Column: State Faces Loss of House Seat
My weekly column was published in this week’s Wednesday edition of the Prattville Progress and News Record:
According to the latest US Census statistics, Alabama may be facing losing one of its seven seats in the U.S. House of Representatives during the next reapportionment in 2010. It wouldn’t be anything new. Alabama’s delegation has dropped from nine representatives after the 1930 census, to eight in 1960 and the current seven in 1970. There is no doubt that Alabama is gradually becoming marginalized as a portion of the nation at large.
The same report from the census bureau indicates big growth in the south, with Georgia, North Carolina, Florida, Tennessee and South Carolina all projected to be in the top twenty growth states over the next 20 years. Meanwhile the report indicates that Alabama’s population will grow at a mere 9.6%.
The projections are based on mathematical models that assume fertility, mortality, and internal as well as international migration continue at the current rate. My concern with these projections is not as much about losing the congressional seat as it is being left behind by our neighboring states and the nation at large. Their continued growth will allow those states to prosper while Alabama stagnates.
Some say that more people doesn’t automatically equal prosperity and they would certainly be right, but if you fall behind the growth rate of other states in the region it is an indicator for a number of other issues. It could indicate that immigrants, from out-of-state and out of the country, are choosing those neighboring states over yours either because they offer better job opportunities, education opportunities, or other reasons. It could also indicate that your state has a higher mortality rate than others in the region, certainly not a positive attribute for the state.

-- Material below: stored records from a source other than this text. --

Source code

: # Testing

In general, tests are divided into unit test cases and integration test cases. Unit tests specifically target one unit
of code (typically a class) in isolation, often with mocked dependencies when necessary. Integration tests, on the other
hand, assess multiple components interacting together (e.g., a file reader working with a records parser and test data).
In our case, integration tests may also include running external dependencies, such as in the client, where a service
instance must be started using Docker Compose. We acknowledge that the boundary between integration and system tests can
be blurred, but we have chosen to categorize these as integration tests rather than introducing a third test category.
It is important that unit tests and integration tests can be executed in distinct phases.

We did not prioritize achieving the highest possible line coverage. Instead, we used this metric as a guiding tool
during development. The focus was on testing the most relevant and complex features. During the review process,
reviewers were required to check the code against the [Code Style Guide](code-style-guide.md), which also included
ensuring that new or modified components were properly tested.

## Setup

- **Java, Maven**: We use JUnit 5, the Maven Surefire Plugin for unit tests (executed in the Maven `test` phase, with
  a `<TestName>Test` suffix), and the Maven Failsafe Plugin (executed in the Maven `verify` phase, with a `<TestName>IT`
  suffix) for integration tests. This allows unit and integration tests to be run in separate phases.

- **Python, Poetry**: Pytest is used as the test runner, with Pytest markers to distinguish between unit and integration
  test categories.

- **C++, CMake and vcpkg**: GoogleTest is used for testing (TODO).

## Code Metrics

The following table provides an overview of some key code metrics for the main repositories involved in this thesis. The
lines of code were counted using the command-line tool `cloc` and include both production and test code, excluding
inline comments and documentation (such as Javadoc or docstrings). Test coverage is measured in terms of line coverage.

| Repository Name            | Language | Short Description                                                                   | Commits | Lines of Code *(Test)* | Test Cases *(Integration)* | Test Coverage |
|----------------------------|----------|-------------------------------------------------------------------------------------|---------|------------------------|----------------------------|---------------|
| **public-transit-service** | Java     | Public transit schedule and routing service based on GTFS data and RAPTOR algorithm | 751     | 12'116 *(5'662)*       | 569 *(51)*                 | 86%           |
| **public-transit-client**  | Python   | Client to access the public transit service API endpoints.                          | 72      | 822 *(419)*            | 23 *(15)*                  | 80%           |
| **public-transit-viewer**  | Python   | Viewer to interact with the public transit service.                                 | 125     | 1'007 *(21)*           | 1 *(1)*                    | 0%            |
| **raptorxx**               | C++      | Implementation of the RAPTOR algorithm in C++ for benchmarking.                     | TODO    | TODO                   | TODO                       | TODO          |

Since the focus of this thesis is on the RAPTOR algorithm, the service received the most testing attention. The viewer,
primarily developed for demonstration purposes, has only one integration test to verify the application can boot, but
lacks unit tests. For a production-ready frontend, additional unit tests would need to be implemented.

It could also indicate that families are not as large in your state because of their inability to sustain them. Any or all of these properties would be unfortunate circumstances for Alabama and would be harbingers for other negative developments in the future.

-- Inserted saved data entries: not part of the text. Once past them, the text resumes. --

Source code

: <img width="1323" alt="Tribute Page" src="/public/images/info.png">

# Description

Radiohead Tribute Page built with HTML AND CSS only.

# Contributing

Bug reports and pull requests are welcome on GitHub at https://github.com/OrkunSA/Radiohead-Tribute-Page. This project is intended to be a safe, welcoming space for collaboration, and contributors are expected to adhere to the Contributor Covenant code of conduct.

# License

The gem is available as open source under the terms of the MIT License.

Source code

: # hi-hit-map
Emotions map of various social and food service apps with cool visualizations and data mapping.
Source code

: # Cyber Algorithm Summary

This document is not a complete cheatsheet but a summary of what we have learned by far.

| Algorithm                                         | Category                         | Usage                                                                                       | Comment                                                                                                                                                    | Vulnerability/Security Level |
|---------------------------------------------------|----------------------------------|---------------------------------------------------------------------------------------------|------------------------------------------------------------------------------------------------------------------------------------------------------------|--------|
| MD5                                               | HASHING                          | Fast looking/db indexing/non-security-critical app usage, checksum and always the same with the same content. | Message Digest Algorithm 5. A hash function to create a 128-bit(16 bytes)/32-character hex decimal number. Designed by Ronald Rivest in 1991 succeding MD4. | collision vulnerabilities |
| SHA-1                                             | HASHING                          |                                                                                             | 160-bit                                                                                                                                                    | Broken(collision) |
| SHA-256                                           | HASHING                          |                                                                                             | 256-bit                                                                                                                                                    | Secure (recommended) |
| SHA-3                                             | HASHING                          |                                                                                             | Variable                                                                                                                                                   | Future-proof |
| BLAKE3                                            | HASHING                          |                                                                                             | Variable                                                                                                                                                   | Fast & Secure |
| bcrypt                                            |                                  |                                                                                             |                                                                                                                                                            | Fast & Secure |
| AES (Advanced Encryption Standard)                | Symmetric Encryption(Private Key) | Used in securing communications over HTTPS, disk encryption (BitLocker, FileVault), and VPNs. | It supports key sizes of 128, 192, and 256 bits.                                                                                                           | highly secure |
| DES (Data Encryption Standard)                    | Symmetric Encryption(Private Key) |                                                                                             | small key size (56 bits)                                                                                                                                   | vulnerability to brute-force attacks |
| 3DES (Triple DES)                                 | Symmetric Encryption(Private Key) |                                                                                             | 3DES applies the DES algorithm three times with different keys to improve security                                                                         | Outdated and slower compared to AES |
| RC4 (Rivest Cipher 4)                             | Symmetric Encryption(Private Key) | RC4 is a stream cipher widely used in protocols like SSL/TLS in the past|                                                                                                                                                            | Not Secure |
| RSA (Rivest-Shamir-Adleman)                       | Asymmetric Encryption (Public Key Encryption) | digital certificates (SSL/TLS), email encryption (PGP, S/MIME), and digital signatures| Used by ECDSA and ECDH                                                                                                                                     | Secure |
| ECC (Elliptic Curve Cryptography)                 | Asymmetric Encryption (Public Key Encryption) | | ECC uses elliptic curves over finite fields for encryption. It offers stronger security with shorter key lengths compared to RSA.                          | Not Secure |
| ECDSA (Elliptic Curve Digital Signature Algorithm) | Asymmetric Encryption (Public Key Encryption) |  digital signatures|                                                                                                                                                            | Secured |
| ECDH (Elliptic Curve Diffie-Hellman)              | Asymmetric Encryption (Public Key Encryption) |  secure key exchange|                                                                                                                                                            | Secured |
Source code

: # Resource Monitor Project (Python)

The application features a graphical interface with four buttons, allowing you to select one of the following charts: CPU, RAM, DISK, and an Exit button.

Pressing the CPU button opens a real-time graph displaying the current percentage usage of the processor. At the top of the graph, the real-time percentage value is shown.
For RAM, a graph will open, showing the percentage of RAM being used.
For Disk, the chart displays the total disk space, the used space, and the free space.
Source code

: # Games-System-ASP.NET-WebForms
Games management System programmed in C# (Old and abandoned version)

I don’t want to make too much out of one report, but there is no doubt the underlying issues that contribute to growth must be addressed. They are the same issues that have been recognized but left unaddressed for decades; inadequate healthcare and education systems, a repressive tax structure, poor economic infrastructure and lack of political leadership.

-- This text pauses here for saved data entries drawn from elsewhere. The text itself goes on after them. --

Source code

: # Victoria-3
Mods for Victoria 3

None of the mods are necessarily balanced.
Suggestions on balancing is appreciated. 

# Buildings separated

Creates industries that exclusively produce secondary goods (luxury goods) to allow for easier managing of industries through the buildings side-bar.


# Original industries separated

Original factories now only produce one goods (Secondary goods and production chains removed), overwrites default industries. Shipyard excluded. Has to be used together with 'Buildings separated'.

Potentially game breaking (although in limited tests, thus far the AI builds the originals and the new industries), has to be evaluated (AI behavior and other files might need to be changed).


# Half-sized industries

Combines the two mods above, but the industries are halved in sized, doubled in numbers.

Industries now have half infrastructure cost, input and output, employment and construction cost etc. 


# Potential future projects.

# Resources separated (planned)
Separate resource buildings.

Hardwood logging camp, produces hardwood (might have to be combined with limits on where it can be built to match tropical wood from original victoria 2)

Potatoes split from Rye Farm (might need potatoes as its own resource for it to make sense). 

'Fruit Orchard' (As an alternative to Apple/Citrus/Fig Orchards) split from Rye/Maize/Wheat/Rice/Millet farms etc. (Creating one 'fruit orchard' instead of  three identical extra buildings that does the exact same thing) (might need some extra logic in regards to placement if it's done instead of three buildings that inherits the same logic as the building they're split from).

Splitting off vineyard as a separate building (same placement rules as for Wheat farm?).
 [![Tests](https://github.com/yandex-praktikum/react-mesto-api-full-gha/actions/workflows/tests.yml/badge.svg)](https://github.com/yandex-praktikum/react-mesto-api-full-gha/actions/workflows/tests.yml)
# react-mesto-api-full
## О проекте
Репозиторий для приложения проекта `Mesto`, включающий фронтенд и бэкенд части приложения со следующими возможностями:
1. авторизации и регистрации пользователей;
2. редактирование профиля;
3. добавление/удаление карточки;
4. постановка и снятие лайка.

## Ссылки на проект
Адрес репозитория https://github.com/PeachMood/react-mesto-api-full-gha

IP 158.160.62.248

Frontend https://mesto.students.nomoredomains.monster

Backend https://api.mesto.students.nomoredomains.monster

We want Alabama to compete. We want Alabama citizens to be the best they can be. None of these public structures can make an individual take action, but they do provide the mechanisms and systems that offer people the opportunity to succeed. Until we recognize that those systems are not working to their full potential in our state and do something about it we will continue to be marginalized in the nation as a whole and will find it difficult to attract anyone to live in this great state, nor to stay here. Other states will offer more and better opportunities and Alabama will continue to be left behind. The process is beginning to happen already and the only way to reverse the trend is to recognize reports like these as opportunities for change and take action.